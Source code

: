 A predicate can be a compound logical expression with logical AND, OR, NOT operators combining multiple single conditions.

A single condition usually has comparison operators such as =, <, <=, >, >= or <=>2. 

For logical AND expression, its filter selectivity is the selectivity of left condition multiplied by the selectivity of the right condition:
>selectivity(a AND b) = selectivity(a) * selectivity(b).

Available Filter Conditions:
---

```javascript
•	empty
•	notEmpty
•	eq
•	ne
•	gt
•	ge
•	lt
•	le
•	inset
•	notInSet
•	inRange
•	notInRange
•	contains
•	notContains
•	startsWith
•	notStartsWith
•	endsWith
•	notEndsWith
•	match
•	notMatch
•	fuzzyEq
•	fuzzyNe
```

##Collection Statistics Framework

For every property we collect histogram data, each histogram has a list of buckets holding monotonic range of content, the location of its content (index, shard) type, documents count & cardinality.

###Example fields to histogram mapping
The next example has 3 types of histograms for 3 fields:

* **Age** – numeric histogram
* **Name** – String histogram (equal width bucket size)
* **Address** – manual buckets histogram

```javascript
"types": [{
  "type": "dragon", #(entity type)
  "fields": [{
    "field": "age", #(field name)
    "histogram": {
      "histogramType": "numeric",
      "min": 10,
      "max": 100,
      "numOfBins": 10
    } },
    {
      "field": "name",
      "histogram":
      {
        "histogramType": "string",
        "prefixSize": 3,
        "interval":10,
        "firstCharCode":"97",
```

+ + + +

* ACTION ITEM: Return every line of the listing above where "logical" appears.

* RESULT FOR THIS EXERCISE:
: A predicate can be a compound logical expression with logical AND, OR, NOT operators combining multiple single conditions.
For logical AND expression, its filter selectivity is the selectivity of left condition multiplied by the selectivity of the right condition:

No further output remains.